「契約」「使用貸借」の学習で登場する「諾成契約(だくせい契約)」。
契約書がなくてもお互いの合意だけで成立する契約、口約束だけで成立する契約、と聞いてめちゃくちゃ驚いた。
これってマジなのか? 話すだけで成立するって「俺は契約するなんて言ってないぞ!」とか言われたらどうなっちゃうのか?
ということで、調べたあれこれをメモします。
諾成契約は、トラブルが頻発する危ない契約。
ほぼ使われていない。というか、実務では使っちゃいけない。
そりゃそうだ。
「じゃあ約束ね!」とか口だけでやってるとトラブルになるから、普通の大人は、きちんと書類を書いて約束や契約をしています。あくまで民法の理論上の話なんですね。
(実態がないなら試験で出題しないでほしいけど……)
目次
「諾成契約」の「口だけで契約できちゃう」という軽さが不思議だった
まず言葉の意味を調べると…
諾成(だくせい)
「諾(だく)」とは… 引き受けること、承知すること
ということでした。
これが示す通り、
諾成契約とは『当事者の意思表示が合致するだけで成立する契約』をいいます。
契約書をつくらなくても、物を渡さなくても成立しちゃいます。
(物を引き渡さないと成立しない契約は要物契約)
なんか軽いですよね。気楽ですね。これでも立派な契約として扱われるというのが疑問でした。
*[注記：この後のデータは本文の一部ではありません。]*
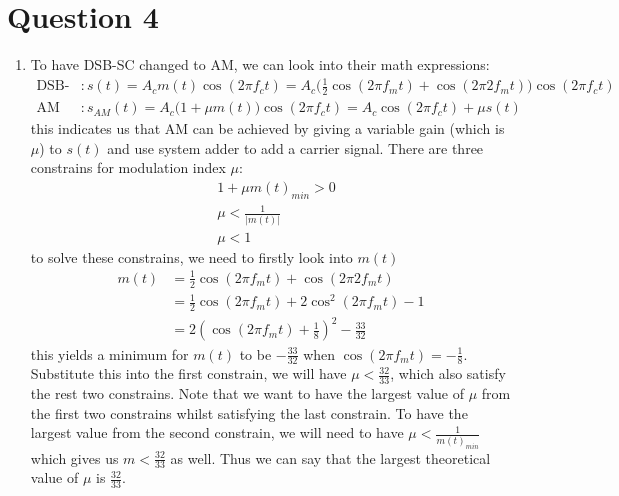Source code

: \documentclass[11pt]{article}
\begin{document}
\section*{Question 4}
\begin{enumerate}[label=(\alph*)]
\item %
To have DSB-SC changed to AM, we can look into their math expressions: 
\begin{align*}
\text{DSB-SC}&: s(t) = A_c m(t)\cos(2\pi f_c t) = A_c\biggr( \frac{1}{2} \cos(2 \pi f_m t)+\cos(2\pi 2 f_m t)\biggr ) \cos(2\pi f_c t)\\
\text{AM}&: s_{AM}(t) = A_c \biggr(1+\mu m(t) \biggr)\cos(2\pi f_c t) = A_c \cos(2\pi f_c t)+\mu s(t)
\end{align*}
this indicates us that AM can be achieved by giving a variable gain (which is $\mu$) to $s(t)$ and use system adder to add a carrier signal. There are three constrains for modulation index $\mu$:
\begin{align*}
 & 1+\mu m(t)_{min}>0\\
 & \mu<\frac{1}{|m(t)|}\\
 & \mu<1
\end{align*}
to solve these constrains, we need to firstly look into $m(t)$
\begin{align*}
 m(t)&=\frac{1}{2} \cos(2 \pi f_m t)+\cos(2\pi 2 f_m t) \\
 &= \frac{1}{2} \cos(2 \pi f_m t)+2\cos^2(2\pi f_m t)-1\\
 &=2(\cos(2\pi f_m t)+\frac{1}{8})^2-\frac{33}{32}
\end{align*}
this yields a minimum for $m(t)$ to be $-\frac{33}{32}$ when $\cos(2\pi f_m t)=-\frac{1}{8}$. Substitute this into the first constrain, we will have $\mu<\frac{32}{33}$, which also satisfy the rest two constrains. Note that we want to have the largest value of $\mu$ from the first two constrains whilst satisfying the last constrain. To have the largest value from the second constrain, we will need to have $\mu<\frac{1}{m(t)_{min}}$ which gives us $m<\frac{32}{33}$ as well. Thus we can say that the largest theoretical value of $\mu$ is $\frac{32}{33}$.


\end{enumerate}
\end{document}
ちなみに諾成契約は英語圏でもあるのか、どういうのかというと
・consensual contract 意見の一致した契約
(Consensusは意見の一致、同意)
・verbal contract 口頭の契約、話し言葉の契約
確かに、書面とか記録とかのニュアンスはないですね。やはり口頭だけで契約は成立します。
実務では契約書を作って契約する運用になっている。
大丈夫なんかい?とさらに調べていたらリアルな実態を見つけました。
理論上は書面がいらない契約なんですが、
不動産屋さんでは売買金額、手付金、決済日、引き渡しの条件などなどを決めて、「契約書を作って意思を確認する」ところまでやって契約の成立としているそうです。
実務では諾成契約はありえないんですね。
そうですよね。なんだかほっとしました・・・
契約としては有効だが、裁判になると話は別
そして、やはりというか「諾成契約」をしてしまうと厄介なのは裁判だそうです。
口頭の約束でも契約自体は成立してるんですが、
契約書がないので証明するものがなく、相手を追及できない。
メール、LINE、録音などの別の証拠を用意する必要があります。(正確な参考サイト)
某議員の「諾成契約だから、きちんとした契約だ!」発言は?
そういえば以前ニュースで見たやつで、ある議員が不自然な金の流れを突っ込まれ「書面を見せろ」と追及されると「諾成契約だから書面はないが、れっきとした契約だ!」と開き直っていました。
当時の私は「口約束でも契約だからオッケーなのか」と素直に感心していましたが、やっぱりダメなんですね、あれ。
というか、めちゃくちゃトラブルになってますもんね。突っ込まれて。(でも結局は逃げられるのかもしれない)
偉い人でも、重要な契約は書面にしないとダメです。
まとめ:諾成契約はトラブルが多数発生している危険な契約
諾成契約は法律で認められた契約ですが、実際に口約束だけだとトラブルになりがち。
だから実務ではきちんと契約書を作っています。安心してください。
口約束だけでOK!というのは、あくまでテキスト上での理論の説明でした。
これまで通り大事な約束や契約では書面をつくろう、という当たり前の結論にたどり着きました。